■ Requirement ■
In the listing that follows, how many lines contain the string "table"? Provide only the number.
Segment Open
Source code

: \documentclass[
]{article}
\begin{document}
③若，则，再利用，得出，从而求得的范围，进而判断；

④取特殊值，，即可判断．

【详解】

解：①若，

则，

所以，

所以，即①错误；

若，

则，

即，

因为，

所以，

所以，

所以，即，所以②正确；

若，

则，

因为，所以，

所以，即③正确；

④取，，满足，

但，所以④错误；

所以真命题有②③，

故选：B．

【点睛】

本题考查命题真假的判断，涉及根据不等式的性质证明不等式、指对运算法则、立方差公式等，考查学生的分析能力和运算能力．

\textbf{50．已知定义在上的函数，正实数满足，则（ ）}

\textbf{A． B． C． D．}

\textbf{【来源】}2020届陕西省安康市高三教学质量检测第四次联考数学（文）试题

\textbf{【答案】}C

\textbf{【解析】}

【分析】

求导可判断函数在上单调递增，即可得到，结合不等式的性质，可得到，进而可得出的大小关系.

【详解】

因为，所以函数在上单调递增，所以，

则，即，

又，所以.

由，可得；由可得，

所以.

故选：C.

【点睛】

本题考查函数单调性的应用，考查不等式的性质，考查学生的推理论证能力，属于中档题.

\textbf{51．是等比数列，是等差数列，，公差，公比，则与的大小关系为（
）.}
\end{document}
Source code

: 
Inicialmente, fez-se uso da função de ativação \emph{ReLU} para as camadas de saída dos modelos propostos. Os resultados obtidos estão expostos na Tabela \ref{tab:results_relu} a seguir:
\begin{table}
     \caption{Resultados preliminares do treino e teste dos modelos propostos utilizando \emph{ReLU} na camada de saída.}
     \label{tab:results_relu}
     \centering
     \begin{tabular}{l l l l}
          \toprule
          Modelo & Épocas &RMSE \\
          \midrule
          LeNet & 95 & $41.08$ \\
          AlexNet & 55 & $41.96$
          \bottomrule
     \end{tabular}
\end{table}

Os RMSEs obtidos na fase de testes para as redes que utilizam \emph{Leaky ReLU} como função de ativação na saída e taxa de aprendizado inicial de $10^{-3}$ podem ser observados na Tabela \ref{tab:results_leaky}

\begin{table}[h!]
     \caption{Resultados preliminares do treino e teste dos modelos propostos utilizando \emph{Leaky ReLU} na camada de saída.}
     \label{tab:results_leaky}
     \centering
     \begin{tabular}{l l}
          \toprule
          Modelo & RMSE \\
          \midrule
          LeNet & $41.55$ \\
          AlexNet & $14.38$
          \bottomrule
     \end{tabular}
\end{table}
Segment Closed
■ Solution for this task ■
4